Lions have done pretty well for themselves this young year at the multiplex. In two of 2025’s first four weekends, Mufasa: The Lion King has reigned supreme at the box office. The other two? Movies from Lionsgate have taken the trophy.
Flight Risk became the second offering from Lionsgate’s studio to land at No. 1 this year. (The other one, by the way, was Den of Thieves 2: Pantera.) It was hardly a sky-high debut: The Mark Wahlberg film earned just an estimated $12 million in North America. But during a slow weekend, it was enough to gain cruising altitude and fly right past Mufasa.
The Lion King prequel is still very much in the box-office conversation, though. Mufasa finished second with $8.7 million, which brings its overall domestic tally to $221.1 million. Add in the $405.6 million the film has earned overseas, and Mufasa has pocketed a very royal $626.7 million.
A bevy of new films entered the box-office scrum this week. But outside Flight Risk, the weekend’s top five looks pretty familiar. One of Them Days earned $8 million and slipped from second place to third. Sonic the Hedgehog 3 coasted into fourth place with $5.5 million. And Moana 2 continued its nine-weekend run in the top five with a $4.3 million, fifth-place finish.
Newcomer Presence earned $3.4 million to finish just outside the top five, in sixth. Brave the Dark—a Christian-adjacent film made by Angel Studios—earned $2.6 million to finish 11th.
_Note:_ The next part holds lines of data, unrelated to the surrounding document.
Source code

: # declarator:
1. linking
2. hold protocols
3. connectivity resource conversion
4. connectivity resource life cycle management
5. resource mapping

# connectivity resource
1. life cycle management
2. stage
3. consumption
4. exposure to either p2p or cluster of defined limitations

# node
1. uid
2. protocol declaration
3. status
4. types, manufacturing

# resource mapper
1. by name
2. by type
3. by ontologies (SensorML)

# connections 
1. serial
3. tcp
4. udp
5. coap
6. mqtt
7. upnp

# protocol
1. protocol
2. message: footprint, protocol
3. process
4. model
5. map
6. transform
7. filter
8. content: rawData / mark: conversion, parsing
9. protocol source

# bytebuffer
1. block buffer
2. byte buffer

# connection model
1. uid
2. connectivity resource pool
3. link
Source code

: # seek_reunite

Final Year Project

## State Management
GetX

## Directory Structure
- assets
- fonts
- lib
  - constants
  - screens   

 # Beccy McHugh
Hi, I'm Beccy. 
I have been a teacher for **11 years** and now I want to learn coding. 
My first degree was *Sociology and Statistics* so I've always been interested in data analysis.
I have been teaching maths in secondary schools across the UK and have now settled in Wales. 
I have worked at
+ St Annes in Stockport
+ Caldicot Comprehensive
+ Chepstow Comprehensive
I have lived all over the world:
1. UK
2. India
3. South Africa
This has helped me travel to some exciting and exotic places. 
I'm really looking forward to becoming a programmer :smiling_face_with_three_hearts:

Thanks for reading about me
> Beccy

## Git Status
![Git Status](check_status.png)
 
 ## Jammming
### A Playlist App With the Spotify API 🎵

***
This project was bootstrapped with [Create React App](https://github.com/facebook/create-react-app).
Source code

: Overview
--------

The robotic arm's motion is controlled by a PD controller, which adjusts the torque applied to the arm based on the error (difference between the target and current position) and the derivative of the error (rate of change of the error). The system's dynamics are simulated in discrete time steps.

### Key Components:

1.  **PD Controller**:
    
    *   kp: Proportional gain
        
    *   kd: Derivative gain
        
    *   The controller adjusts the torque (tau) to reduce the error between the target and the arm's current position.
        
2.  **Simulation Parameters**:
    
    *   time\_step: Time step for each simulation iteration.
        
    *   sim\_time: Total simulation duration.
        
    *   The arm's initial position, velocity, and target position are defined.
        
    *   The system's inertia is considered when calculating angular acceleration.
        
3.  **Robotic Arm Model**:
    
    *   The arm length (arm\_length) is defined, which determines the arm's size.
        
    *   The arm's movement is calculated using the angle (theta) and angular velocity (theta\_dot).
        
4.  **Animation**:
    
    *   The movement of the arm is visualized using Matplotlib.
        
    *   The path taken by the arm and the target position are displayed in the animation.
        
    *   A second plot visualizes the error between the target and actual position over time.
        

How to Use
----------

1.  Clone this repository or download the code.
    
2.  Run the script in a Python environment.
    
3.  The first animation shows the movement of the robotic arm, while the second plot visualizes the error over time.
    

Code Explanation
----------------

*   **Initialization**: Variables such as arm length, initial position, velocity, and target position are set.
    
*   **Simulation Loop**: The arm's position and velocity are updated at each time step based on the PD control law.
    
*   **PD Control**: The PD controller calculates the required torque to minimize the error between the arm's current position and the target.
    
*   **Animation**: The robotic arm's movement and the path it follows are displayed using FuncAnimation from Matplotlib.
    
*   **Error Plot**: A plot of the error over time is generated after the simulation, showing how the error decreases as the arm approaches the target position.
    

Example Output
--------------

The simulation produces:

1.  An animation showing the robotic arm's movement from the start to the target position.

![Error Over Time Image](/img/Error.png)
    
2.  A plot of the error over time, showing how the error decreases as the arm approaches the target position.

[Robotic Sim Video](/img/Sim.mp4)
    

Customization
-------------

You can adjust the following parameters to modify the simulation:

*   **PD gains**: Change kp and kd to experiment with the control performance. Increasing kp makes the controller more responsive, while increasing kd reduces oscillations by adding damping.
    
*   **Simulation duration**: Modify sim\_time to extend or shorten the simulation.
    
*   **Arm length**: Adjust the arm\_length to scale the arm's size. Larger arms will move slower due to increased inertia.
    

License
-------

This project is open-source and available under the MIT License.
The Colors Within, an anime offering from GKIDs, landed in 16th place with $378,000. And I was apparently one of the only people to see Inheritance, which earned just $132,000 for a (gulp) 26th-place finish.
2 Responses
I refuse to give more money to Mel Gibson (I already wrestled enough with doing so for “Hacksaw Ridge,” a decade ago when that movie was new) and don’t know why Hollywood hasn’t totally blacklisted him yet. I hope his ex-wife is doing well. Even his former mistress accused him of domestic violence (he himself has recorded audio of making threats to do so, and you can freely listen to them online) and at one point had a restraining order against him.
I think that’s a valid position to take, but I try not to deprive myself of good entertainment just because someone involved in it does something awful. It’s such a slippery slope, and where does one draw the line? I wouldn’t want to boycott Saving Private Ryan because Tom Sizemore played a supporting role. And if I did, I CERTAINLY wouldn’t want to pressure other people to join me.
Great art often tends to come from troubled people. I think about that whenever I listen to a pre-Pablo Kanye album or read an Alice Munro story.